Every record below, from first to last, should be copied exactly; leave the pictures out.

═══ Available data

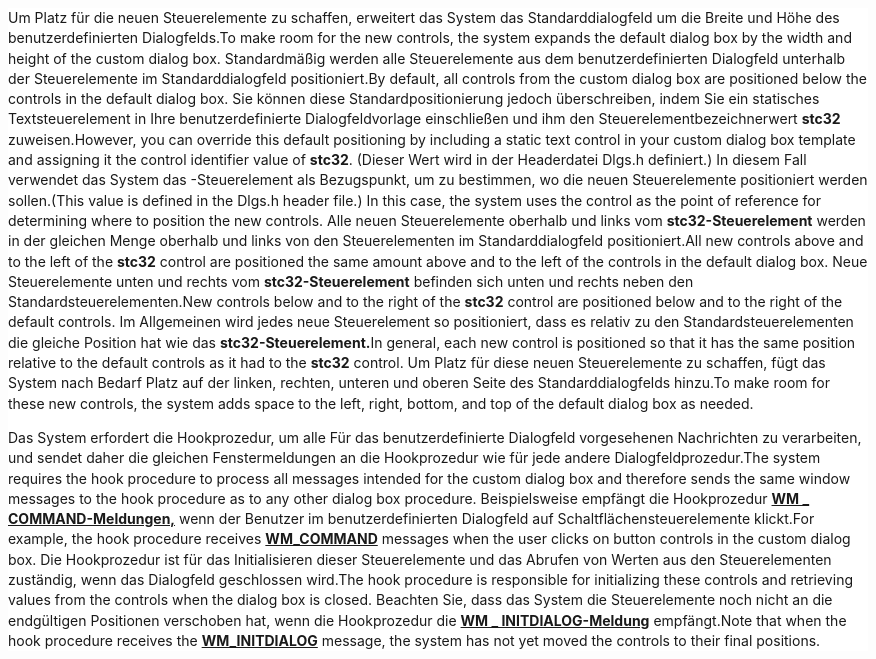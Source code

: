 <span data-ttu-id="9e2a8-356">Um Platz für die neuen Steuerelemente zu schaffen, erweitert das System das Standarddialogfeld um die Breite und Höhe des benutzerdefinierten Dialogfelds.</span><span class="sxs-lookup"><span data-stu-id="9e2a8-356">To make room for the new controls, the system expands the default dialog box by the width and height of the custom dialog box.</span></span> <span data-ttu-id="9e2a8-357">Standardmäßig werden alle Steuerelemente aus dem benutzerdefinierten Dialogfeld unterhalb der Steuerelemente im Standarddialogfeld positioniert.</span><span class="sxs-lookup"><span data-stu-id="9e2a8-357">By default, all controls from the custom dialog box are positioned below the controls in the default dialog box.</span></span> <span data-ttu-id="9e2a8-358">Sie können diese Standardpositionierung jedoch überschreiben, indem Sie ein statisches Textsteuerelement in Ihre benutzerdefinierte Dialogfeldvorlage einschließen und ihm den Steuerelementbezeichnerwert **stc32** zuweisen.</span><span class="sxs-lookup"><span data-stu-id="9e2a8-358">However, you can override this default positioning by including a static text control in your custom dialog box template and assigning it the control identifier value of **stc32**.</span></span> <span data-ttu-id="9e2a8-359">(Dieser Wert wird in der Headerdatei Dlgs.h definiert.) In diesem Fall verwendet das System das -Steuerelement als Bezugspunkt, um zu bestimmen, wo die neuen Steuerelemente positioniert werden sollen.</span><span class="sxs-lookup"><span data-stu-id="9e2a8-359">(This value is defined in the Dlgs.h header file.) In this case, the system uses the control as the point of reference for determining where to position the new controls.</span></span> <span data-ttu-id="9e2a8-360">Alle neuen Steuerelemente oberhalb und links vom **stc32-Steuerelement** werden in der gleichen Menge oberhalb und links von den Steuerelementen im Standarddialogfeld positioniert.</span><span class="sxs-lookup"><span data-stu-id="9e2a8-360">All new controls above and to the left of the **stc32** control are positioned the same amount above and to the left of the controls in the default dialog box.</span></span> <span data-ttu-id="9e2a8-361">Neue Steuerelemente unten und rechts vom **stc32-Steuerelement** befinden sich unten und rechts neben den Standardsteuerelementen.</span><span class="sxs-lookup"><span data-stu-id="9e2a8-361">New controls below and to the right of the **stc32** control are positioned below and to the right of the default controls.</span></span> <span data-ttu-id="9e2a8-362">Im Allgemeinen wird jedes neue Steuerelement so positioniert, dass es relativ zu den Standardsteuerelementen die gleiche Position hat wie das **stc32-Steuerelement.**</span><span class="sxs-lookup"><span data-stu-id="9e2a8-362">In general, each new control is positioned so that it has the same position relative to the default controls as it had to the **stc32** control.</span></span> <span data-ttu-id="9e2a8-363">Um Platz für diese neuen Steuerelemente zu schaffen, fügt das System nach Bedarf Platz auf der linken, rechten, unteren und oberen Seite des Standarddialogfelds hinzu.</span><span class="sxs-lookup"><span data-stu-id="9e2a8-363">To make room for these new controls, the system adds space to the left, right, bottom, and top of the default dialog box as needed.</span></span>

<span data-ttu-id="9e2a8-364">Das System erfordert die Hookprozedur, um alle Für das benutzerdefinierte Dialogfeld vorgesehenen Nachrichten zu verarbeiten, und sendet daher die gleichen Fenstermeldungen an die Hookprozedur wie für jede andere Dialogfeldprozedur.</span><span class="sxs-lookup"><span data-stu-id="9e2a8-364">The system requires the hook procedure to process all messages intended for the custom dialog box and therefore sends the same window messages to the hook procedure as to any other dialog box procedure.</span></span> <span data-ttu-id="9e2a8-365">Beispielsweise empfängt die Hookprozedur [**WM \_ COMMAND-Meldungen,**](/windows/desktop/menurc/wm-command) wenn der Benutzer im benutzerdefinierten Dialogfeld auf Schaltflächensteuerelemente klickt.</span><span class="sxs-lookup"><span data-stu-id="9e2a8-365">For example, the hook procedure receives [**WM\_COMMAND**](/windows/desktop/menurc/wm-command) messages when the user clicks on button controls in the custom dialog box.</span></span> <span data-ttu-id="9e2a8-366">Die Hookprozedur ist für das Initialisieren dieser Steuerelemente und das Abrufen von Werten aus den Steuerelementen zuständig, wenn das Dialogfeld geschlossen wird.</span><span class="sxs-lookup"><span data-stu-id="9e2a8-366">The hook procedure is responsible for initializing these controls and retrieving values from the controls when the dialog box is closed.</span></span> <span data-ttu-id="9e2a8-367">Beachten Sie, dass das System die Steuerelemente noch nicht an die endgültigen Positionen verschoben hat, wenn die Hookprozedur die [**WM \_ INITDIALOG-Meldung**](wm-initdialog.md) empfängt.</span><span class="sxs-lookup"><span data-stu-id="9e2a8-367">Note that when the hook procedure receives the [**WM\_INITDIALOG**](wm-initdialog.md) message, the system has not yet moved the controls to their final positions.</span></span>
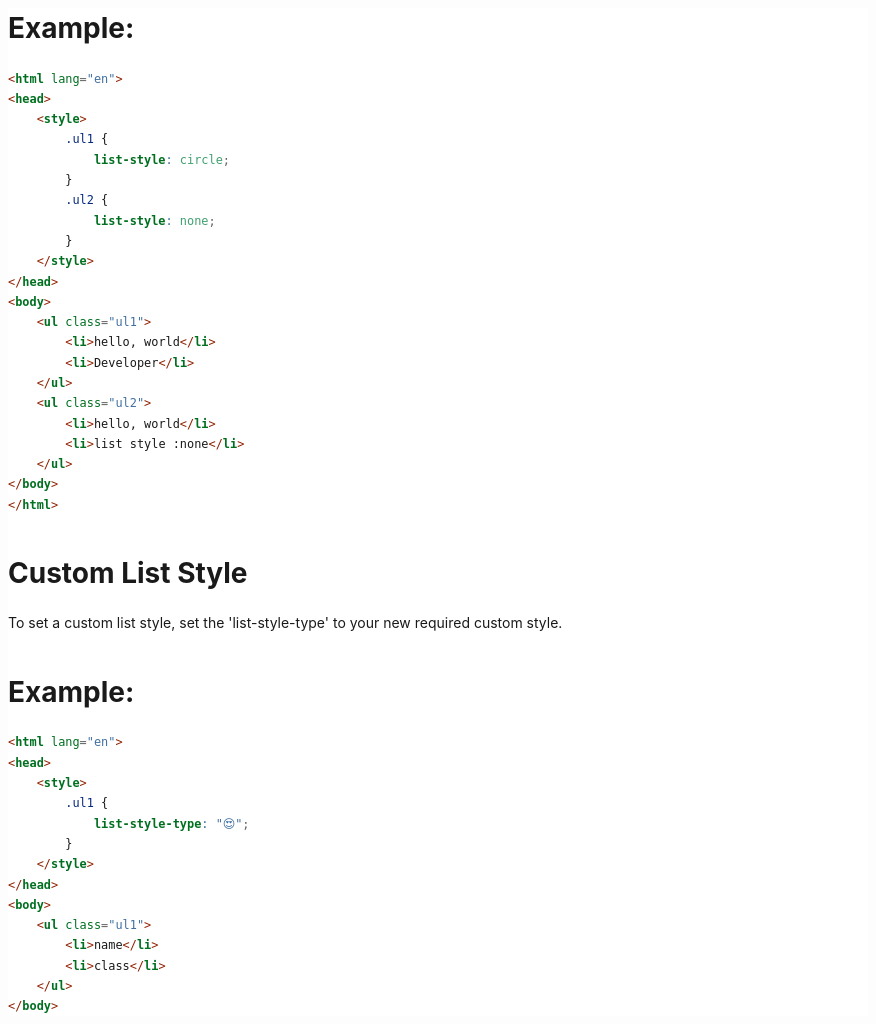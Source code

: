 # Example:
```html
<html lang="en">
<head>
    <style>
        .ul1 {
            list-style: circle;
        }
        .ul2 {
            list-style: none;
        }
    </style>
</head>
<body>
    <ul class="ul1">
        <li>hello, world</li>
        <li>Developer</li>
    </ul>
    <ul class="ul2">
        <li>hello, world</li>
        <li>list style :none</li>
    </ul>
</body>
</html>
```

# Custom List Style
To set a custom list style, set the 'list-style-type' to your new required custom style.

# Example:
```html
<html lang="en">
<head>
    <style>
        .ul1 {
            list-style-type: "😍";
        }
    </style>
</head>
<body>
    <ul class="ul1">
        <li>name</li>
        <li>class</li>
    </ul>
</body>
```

══════

Output for this exercise:
Source code

: <span data-ttu-id="9e2a8-356">Um Platz für die neuen Steuerelemente zu schaffen, erweitert das System das Standarddialogfeld um die Breite und Höhe des benutzerdefinierten Dialogfelds.</span><span class="sxs-lookup"><span data-stu-id="9e2a8-356">To make room for the new controls, the system expands the default dialog box by the width and height of the custom dialog box.</span></span> <span data-ttu-id="9e2a8-357">Standardmäßig werden alle Steuerelemente aus dem benutzerdefinierten Dialogfeld unterhalb der Steuerelemente im Standarddialogfeld positioniert.</span><span class="sxs-lookup"><span data-stu-id="9e2a8-357">By default, all controls from the custom dialog box are positioned below the controls in the default dialog box.</span></span> <span data-ttu-id="9e2a8-358">Sie können diese Standardpositionierung jedoch überschreiben, indem Sie ein statisches Textsteuerelement in Ihre benutzerdefinierte Dialogfeldvorlage einschließen und ihm den Steuerelementbezeichnerwert **stc32** zuweisen.</span><span class="sxs-lookup"><span data-stu-id="9e2a8-358">However, you can override this default positioning by including a static text control in your custom dialog box template and assigning it the control identifier value of **stc32**.</span></span> <span data-ttu-id="9e2a8-359">(Dieser Wert wird in der Headerdatei Dlgs.h definiert.) In diesem Fall verwendet das System das -Steuerelement als Bezugspunkt, um zu bestimmen, wo die neuen Steuerelemente positioniert werden sollen.</span><span class="sxs-lookup"><span data-stu-id="9e2a8-359">(This value is defined in the Dlgs.h header file.) In this case, the system uses the control as the point of reference for determining where to position the new controls.</span></span> <span data-ttu-id="9e2a8-360">Alle neuen Steuerelemente oberhalb und links vom **stc32-Steuerelement** werden in der gleichen Menge oberhalb und links von den Steuerelementen im Standarddialogfeld positioniert.</span><span class="sxs-lookup"><span data-stu-id="9e2a8-360">All new controls above and to the left of the **stc32** control are positioned the same amount above and to the left of the controls in the default dialog box.</span></span> <span data-ttu-id="9e2a8-361">Neue Steuerelemente unten und rechts vom **stc32-Steuerelement** befinden sich unten und rechts neben den Standardsteuerelementen.</span><span class="sxs-lookup"><span data-stu-id="9e2a8-361">New controls below and to the right of the **stc32** control are positioned below and to the right of the default controls.</span></span> <span data-ttu-id="9e2a8-362">Im Allgemeinen wird jedes neue Steuerelement so positioniert, dass es relativ zu den Standardsteuerelementen die gleiche Position hat wie das **stc32-Steuerelement.**</span><span class="sxs-lookup"><span data-stu-id="9e2a8-362">In general, each new control is positioned so that it has the same position relative to the default controls as it had to the **stc32** control.</span></span> <span data-ttu-id="9e2a8-363">Um Platz für diese neuen Steuerelemente zu schaffen, fügt das System nach Bedarf Platz auf der linken, rechten, unteren und oberen Seite des Standarddialogfelds hinzu.</span><span class="sxs-lookup"><span data-stu-id="9e2a8-363">To make room for these new controls, the system adds space to the left, right, bottom, and top of the default dialog box as needed.</span></span>

<span data-ttu-id="9e2a8-364">Das System erfordert die Hookprozedur, um alle Für das benutzerdefinierte Dialogfeld vorgesehenen Nachrichten zu verarbeiten, und sendet daher die gleichen Fenstermeldungen an die Hookprozedur wie für jede andere Dialogfeldprozedur.</span><span class="sxs-lookup"><span data-stu-id="9e2a8-364">The system requires the hook procedure to process all messages intended for the custom dialog box and therefore sends the same window messages to the hook procedure as to any other dialog box procedure.</span></span> <span data-ttu-id="9e2a8-365">Beispielsweise empfängt die Hookprozedur [**WM \_ COMMAND-Meldungen,**](/windows/desktop/menurc/wm-command) wenn der Benutzer im benutzerdefinierten Dialogfeld auf Schaltflächensteuerelemente klickt.</span><span class="sxs-lookup"><span data-stu-id="9e2a8-365">For example, the hook procedure receives [**WM\_COMMAND**](/windows/desktop/menurc/wm-command) messages when the user clicks on button controls in the custom dialog box.</span></span> <span data-ttu-id="9e2a8-366">Die Hookprozedur ist für das Initialisieren dieser Steuerelemente und das Abrufen von Werten aus den Steuerelementen zuständig, wenn das Dialogfeld geschlossen wird.</span><span class="sxs-lookup"><span data-stu-id="9e2a8-366">The hook procedure is responsible for initializing these controls and retrieving values from the controls when the dialog box is closed.</span></span> <span data-ttu-id="9e2a8-367">Beachten Sie, dass das System die Steuerelemente noch nicht an die endgültigen Positionen verschoben hat, wenn die Hookprozedur die [**WM \_ INITDIALOG-Meldung**](wm-initdialog.md) empfängt.</span><span class="sxs-lookup"><span data-stu-id="9e2a8-367">Note that when the hook procedure receives the [**WM\_INITDIALOG**](wm-initdialog.md) message, the system has not yet moved the controls to their final positions.</span></span>
Source code

: # Example:
```html
<html lang="en">
<head>
    <style>
        .ul1 {
            list-style: circle;
        }
        .ul2 {
            list-style: none;
        }
    </style>
</head>
<body>
    <ul class="ul1">
        <li>hello, world</li>
        <li>Developer</li>
    </ul>
    <ul class="ul2">
        <li>hello, world</li>
        <li>list style :none</li>
    </ul>
</body>
</html>
```

# Custom List Style
To set a custom list style, set the 'list-style-type' to your new required custom style.

# Example:
```html
<html lang="en">
<head>
    <style>
        .ul1 {
            list-style-type: "😍";
        }
    </style>
</head>
<body>
    <ul class="ul1">
        <li>name</li>
        <li>class</li>
    </ul>
</body>
```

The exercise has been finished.